Hempcrete Approved for U.S. Residential Construction
Hempcrete was approved for the model U.S. residential building code during a hearing…
Hempcrete was approved for the model U.S. residential building code during a hearing last week overseen by the International Code Council (ICC), HempBuild Magazine reports. The material was approved as an appendix for the 2024 International Residential Code (IRC), which governs U.S. residential building codes for 49 out of 50 states.
The new code, set to be published formally in 2023, will feature Hemp-Lime (Hempcrete) under “Appendix BA.” Specifically, hempcrete was approved as a non-structural wall infill system similar to cob and straw bale construction, according to the report. The approval applies to one- and two-family dwellings and townhouses and should increase the availability of hemp-based building materials and facilitate greener construction projects around the U.S.

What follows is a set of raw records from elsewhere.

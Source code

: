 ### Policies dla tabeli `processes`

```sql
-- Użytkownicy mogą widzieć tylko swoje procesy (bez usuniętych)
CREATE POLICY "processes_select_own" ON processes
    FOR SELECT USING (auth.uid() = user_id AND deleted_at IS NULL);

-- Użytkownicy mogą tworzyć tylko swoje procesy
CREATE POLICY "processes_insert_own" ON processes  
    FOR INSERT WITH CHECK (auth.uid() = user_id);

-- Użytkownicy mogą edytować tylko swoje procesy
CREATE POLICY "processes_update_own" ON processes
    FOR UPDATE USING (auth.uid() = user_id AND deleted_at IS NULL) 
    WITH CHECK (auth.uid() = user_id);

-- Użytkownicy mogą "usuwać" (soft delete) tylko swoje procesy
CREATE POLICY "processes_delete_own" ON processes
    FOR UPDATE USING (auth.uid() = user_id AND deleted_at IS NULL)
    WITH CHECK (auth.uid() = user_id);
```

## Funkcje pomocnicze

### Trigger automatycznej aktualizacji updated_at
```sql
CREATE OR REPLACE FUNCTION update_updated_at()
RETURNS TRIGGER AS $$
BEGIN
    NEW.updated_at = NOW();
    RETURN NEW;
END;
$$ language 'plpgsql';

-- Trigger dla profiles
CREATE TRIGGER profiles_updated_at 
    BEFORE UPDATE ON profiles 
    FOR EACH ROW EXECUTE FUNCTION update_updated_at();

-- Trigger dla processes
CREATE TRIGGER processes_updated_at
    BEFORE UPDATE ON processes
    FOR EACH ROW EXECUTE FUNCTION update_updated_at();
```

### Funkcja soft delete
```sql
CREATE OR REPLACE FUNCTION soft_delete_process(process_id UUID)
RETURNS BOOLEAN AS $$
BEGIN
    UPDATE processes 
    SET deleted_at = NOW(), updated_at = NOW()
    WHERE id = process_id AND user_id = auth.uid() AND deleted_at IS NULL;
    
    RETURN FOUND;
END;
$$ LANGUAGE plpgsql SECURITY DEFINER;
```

Hempcrete is a popular alternative to concrete that is made from a mixture of hemp stalk hurds and lime. It creates a fire-resistant fibrous insulation wall that also acts as a moisture regulator. Additionally, because it is made from hemp — an organic material — hempcrete is considered a carbon-sequestering construction material which further improves its sustainability.
The successful application to certify hempcrete for the IRC was submitted by the U.S. Hemp Building Association after having raised more than $50,000 and working alongside a committee of civil engineers, hemp-lime builders, architects, and other experts. CoExistBuild’s Ana Konopitskaya, a Pennsylvania-based architect who helped write the application, told HempBuild Magazine that “including hemplime” in U.S. residential construction codes was “of paramount importance.”
“It will allow architects like myself, focused on sustainability, to specify this product in any municipality across the U.S.” — Konopitskaya, via HempBuild Mag
While hempcrete will be available to most home construction projects in the U.S., it remains prohibited from commercial projects until at least 2025 — that is when officials are set to renew the International Building Code (IBC), which governs any occupancies not covered by the IRC.
The construction material has long been used in France and more recently in Canada but federal hemp prohibition in the U.S. kept it out of official building codes for decades despite its uniquely sustainable properties.
The U.S. legalized hemp at the national level in 2018.